RT 2012

La Réglementation Thermique 2012, qui a remplacé la Réglementation Thermique 2005 depuis le 1er janvier 2013, s’aligne sur les exigences demandées aux bâtiments labellisés BBC (Bâtiments Basse Consommation).
Les constructions doivent satisfaire à trois grandes exigences : le besoin bioclimatique, la consommation d’énergie et le confort d’été.

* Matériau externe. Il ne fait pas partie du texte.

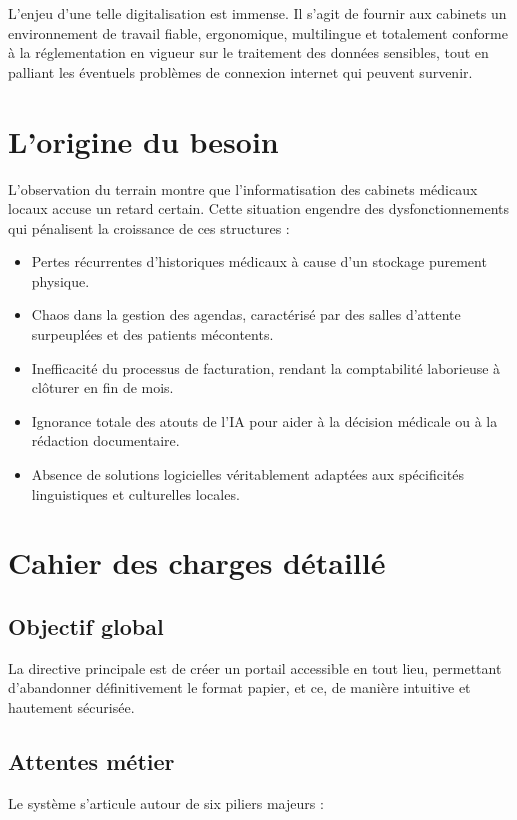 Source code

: \documentclass[final]{report}
\begin{document}
L'enjeu d'une telle digitalisation est immense. Il s'agit de fournir aux cabinets un environnement de travail fiable, ergonomique, multilingue et totalement conforme à la réglementation en vigueur sur le traitement des données sensibles, tout en palliant les éventuels problèmes de connexion internet qui peuvent survenir.
 
\section{L'origine du besoin}
L'observation du terrain montre que l'informatisation des cabinets médicaux locaux accuse un retard certain. Cette situation engendre des dysfonctionnements qui pénalisent la croissance de ces structures :
\begin{itemize}
  \item Pertes récurrentes d'historiques médicaux à cause d'un stockage purement physique.
  \item Chaos dans la gestion des agendas, caractérisé par des salles d'attente surpeuplées et des patients mécontents.
  \item Inefficacité du processus de facturation, rendant la comptabilité laborieuse à clôturer en fin de mois.
  \item Ignorance totale des atouts de l'IA pour aider à la décision médicale ou à la rédaction documentaire.
  \item Absence de solutions logicielles véritablement adaptées aux spécificités linguistiques et culturelles locales.
\end{itemize}
 
\section{Cahier des charges détaillé}
\subsection{Objectif global}
La directive principale est de créer un portail accessible en tout lieu, permettant d'abandonner définitivement le format papier, et ce, de manière intuitive et hautement sécurisée.
 
\subsection{Attentes métier}
Le système s'articule autour de six piliers majeurs :
 
\end{document}
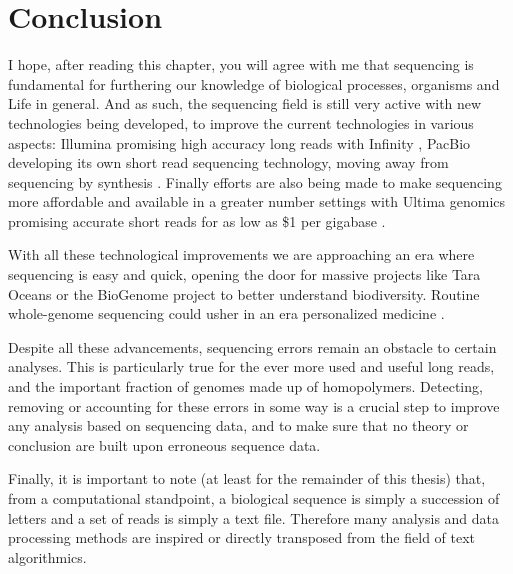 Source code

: \documentclass[
  11pt,
  twoside]{scrbook}
\begin{document}
\hypertarget{conclusion}{%
\section{Conclusion}\label{conclusion}}

I hope, after reading this chapter, you will agree with me that sequencing is fundamental for furthering our knowledge of biological processes, organisms and Life in general. And as such, the sequencing field is still very active with new technologies being developed, to improve the current technologies in various aspects: Illumina promising high accuracy long reads with Infinity \autocite{HighPerformanceLong}, PacBio developing its own short read sequencing technology, moving away from sequencing by synthesis \autocite{ShortreadSequencingBinding,cetinPlasmonicSensorCould2018}. Finally efforts are also being made to make sequencing more affordable and available in a greater number settings with Ultima genomics promising accurate short reads for as low as \$1 per gigabase \autocite{almogyCostefficientWholeGenomesequencing2022}.

With all these technological improvements we are approaching an era where sequencing is easy and quick, opening the door for massive projects like Tara Oceans \autocite{sunagawaTaraOceansGlobal2020} or the BioGenome project \autocite{lewinEarthBioGenomeProject2018} to better understand biodiversity. Routine whole-genome sequencing could usher in an era personalized medicine \autocite{lightbodyReviewApplicationsHighthroughput2019}.

Despite all these advancements, sequencing errors remain an obstacle to certain analyses. This is particularly true for the ever more used and useful long reads, and the important fraction of genomes made up of homopolymers. Detecting, removing or accounting for these errors in some way is a crucial step to improve any analysis based on sequencing data, and to make sure that no theory or conclusion are built upon erroneous sequence data.

Finally, it is important to note (at least for the remainder of this thesis) that, from a computational standpoint, a biological sequence is simply a succession of letters and a set of reads is simply a text file. Therefore many analysis and data processing methods are inspired or directly transposed from the field of text algorithmics.

\printbibliography[segment=\therefsegment,heading=subbibintoc,title={References for chapter \thechapter}]
\end{document}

La RT 2012 est une réglementation performancielle d’objectifs, plus simple et plus lisible, mais comme les précédentes réglementations, toujours difficiles à appréhender pour le néophyte. Elle abandonne la multitude de "garde-fous" techniques de la RT 2005 pour se concentrer sur la performance globale du bâtiment. La RT 2012 veut en effet donner au maître d’ouvrage une grande liberté dans l’optimisation de son bâtiment, tant sur le plan architectural que technique. La RT 2012 fixe trois exigences de résultats : la consommation d’énergie primaire, le besoin bioclimatique et le confort d’été. Ces exigences sont modulées en fonction des 8 zones climatiques instaurées par la RT 2005, de la localisation géographique, des caractéristiques et de l’usage des bâtiments, de la surface moyenne des logements, des émissions de gaz à effet de serre des bâtiments… Quelques exigences de moyens, limitées au strict nécessaire, sont prévues pour refléter la volonté affirmée d’intégrer significativement les équipements d’énergie renouvelable, la perméabilité à l’air, l’affichage des consommations…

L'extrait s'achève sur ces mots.